* [The problem]:
Return the lines below that carry the word "href".

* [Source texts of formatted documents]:
╔══

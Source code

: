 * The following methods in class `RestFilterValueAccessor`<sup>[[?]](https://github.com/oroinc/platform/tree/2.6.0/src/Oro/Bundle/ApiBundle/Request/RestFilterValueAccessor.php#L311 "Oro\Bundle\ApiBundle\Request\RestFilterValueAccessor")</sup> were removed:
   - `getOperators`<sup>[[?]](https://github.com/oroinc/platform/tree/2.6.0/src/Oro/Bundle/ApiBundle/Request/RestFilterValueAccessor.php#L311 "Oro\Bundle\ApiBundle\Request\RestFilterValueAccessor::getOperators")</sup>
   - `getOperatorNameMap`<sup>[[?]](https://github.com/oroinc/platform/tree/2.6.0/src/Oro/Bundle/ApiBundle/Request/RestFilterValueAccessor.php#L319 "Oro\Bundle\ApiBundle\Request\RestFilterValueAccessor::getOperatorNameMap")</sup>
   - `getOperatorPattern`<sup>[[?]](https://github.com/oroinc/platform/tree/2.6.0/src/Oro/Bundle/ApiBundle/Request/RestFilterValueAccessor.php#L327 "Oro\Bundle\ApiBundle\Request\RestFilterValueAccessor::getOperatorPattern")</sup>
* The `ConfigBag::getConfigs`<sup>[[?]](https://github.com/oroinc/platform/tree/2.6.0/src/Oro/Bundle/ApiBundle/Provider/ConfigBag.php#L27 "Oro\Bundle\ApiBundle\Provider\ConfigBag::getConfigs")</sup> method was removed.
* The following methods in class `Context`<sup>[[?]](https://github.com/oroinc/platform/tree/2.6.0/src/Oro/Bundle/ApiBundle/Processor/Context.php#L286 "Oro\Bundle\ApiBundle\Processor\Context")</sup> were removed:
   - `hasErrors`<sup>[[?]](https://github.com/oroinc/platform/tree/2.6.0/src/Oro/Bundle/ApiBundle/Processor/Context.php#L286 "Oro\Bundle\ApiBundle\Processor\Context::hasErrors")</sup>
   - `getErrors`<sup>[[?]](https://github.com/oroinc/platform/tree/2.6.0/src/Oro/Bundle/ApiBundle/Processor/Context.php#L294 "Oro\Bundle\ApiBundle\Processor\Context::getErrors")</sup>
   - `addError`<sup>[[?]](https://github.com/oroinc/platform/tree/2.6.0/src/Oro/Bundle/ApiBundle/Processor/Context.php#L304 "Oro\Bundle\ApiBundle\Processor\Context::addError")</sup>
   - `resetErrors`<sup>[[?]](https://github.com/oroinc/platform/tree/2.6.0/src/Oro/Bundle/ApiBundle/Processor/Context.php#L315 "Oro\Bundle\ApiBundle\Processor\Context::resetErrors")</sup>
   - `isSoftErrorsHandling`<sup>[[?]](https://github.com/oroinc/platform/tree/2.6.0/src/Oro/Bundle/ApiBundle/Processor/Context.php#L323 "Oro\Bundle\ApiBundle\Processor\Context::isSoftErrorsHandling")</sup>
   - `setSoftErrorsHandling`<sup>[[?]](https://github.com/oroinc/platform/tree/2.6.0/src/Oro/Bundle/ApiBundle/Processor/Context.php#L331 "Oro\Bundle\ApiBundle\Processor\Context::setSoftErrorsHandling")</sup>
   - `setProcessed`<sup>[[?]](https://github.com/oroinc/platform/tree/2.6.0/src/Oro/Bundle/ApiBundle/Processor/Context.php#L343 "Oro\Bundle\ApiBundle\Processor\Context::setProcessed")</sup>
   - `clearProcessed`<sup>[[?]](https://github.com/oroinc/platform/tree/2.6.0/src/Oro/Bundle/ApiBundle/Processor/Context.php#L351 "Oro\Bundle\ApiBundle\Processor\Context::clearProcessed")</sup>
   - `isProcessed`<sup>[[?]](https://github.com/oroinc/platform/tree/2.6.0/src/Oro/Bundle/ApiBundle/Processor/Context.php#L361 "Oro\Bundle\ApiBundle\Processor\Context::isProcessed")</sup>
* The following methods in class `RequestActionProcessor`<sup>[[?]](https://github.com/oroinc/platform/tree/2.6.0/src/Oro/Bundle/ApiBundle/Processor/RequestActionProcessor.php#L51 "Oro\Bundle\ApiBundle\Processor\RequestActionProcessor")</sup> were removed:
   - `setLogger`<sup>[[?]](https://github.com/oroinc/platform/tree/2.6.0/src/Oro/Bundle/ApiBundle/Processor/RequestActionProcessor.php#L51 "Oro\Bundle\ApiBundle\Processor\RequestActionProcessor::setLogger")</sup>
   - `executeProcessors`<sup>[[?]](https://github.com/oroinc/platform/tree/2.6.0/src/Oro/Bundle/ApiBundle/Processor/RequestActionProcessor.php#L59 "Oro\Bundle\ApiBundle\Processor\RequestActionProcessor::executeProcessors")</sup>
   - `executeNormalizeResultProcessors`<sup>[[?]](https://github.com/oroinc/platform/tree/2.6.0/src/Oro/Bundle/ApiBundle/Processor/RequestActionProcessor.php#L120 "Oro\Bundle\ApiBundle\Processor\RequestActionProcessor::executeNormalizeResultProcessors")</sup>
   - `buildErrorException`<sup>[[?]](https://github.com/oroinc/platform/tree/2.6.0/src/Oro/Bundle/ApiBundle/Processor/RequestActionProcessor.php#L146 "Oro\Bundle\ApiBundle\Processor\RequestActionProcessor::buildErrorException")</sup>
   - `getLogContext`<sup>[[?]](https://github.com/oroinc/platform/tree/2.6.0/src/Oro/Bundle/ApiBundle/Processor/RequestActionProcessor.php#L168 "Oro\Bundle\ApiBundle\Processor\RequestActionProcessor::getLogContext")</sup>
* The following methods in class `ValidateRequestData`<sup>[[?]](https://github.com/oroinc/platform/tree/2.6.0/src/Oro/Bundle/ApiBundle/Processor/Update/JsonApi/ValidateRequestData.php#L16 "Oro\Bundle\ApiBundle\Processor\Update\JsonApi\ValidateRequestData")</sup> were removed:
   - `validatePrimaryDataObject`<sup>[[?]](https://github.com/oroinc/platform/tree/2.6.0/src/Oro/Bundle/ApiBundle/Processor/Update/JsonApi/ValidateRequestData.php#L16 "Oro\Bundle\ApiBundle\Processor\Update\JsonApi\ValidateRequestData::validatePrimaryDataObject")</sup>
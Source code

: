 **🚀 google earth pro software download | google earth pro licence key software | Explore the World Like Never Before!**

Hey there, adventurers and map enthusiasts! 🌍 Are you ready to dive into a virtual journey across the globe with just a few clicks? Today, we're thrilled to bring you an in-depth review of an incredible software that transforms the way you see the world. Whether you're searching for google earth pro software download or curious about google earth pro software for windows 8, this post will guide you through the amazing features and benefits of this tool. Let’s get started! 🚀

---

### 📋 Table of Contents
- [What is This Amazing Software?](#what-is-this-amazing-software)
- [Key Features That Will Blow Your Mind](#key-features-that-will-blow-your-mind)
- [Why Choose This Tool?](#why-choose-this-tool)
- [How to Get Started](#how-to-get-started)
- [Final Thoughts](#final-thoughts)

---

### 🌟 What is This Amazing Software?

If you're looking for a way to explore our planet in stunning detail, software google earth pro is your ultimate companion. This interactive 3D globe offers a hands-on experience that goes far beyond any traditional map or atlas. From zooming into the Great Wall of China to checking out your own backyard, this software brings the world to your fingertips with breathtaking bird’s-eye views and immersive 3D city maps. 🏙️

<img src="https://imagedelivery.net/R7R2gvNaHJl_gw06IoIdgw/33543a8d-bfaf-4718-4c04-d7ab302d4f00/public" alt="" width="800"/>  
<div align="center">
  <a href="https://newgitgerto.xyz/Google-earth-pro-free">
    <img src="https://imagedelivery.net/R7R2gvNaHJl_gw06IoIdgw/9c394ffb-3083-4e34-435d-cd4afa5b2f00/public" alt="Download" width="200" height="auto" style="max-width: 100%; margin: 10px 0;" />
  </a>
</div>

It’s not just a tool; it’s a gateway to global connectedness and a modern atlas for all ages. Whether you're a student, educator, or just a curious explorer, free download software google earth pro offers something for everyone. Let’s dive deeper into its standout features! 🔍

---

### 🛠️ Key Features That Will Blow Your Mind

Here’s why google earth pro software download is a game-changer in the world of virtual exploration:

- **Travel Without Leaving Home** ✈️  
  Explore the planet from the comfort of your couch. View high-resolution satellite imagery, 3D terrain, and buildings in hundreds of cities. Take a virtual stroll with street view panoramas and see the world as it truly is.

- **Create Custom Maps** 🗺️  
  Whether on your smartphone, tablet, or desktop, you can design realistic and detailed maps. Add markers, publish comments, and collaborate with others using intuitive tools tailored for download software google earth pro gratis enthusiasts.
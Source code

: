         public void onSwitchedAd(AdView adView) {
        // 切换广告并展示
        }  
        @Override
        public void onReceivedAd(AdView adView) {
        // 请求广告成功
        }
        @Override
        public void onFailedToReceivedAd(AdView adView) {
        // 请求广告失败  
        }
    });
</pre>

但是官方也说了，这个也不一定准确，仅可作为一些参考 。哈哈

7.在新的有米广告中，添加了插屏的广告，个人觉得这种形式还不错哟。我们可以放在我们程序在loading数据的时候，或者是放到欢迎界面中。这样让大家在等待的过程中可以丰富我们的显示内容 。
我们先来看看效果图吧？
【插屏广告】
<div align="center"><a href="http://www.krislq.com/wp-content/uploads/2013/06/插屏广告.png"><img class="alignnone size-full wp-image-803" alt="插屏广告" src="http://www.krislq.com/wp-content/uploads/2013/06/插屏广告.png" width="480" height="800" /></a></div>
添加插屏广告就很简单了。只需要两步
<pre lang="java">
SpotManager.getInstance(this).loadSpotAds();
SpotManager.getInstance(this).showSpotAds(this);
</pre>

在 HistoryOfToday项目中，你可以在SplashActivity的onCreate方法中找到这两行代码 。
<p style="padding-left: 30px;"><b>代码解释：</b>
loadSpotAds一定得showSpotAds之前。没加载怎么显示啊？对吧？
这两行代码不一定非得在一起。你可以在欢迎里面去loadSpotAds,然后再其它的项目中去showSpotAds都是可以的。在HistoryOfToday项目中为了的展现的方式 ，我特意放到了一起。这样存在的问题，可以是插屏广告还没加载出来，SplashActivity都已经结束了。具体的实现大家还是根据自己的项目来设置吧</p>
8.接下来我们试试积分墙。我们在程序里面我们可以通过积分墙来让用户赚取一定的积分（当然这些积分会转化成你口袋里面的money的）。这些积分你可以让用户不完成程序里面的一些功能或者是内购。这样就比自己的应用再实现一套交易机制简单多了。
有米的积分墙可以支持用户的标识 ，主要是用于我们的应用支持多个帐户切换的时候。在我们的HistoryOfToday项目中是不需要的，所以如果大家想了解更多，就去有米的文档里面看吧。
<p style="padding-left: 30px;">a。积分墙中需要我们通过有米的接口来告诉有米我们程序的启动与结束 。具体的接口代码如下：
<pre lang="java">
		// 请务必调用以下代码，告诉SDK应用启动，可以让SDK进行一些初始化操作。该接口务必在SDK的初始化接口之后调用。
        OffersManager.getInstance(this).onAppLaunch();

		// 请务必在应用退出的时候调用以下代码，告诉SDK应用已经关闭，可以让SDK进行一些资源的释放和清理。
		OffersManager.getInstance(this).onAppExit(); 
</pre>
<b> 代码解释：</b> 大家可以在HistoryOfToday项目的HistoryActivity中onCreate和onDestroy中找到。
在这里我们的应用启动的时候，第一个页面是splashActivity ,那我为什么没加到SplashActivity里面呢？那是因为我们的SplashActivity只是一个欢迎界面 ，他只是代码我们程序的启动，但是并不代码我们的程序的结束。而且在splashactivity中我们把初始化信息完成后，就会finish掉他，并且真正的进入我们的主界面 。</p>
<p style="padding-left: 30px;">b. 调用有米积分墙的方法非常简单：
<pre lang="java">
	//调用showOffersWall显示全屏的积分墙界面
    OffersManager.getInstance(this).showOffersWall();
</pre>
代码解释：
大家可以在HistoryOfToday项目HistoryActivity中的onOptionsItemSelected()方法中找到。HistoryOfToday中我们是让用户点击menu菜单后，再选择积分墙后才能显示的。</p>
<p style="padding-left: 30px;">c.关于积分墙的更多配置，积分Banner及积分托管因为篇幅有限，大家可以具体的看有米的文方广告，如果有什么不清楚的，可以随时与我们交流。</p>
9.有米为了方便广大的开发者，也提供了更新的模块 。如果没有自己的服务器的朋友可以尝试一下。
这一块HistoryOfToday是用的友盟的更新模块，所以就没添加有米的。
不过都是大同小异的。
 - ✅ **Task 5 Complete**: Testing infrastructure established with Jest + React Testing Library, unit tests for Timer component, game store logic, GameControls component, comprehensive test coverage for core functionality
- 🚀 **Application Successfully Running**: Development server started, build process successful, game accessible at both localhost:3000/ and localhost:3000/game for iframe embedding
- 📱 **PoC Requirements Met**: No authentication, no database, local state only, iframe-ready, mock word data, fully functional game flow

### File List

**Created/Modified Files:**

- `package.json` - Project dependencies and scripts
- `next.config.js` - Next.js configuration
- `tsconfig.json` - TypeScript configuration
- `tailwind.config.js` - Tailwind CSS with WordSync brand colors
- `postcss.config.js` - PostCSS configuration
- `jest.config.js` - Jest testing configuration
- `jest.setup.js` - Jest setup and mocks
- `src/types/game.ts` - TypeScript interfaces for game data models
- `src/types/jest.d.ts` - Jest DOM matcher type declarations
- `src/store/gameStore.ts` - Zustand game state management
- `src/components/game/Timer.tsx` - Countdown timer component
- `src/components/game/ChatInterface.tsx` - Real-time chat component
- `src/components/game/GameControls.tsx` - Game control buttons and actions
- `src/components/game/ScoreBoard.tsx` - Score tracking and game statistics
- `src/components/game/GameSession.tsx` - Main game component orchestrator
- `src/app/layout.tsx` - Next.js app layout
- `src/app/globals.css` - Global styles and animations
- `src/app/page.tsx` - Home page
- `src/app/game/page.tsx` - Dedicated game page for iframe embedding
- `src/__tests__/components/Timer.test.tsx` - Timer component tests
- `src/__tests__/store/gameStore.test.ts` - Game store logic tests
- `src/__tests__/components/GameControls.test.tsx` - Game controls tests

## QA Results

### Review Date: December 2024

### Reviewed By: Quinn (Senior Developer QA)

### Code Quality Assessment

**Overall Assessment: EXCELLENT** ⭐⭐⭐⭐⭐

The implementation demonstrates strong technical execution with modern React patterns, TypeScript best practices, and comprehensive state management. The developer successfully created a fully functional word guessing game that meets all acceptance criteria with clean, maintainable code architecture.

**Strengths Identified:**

╚══

* [Solved problem]:
  <a href="https://newgitgerto.xyz/Google-earth-pro-free">
<div align="center"><a href="http://www.krislq.com/wp-content/uploads/2013/06/插屏广告.png"><img class="alignnone size-full wp-image-803" alt="插屏广告" src="http://www.krislq.com/wp-content/uploads/2013/06/插屏广告.png" width="480" height="800" /></a></div>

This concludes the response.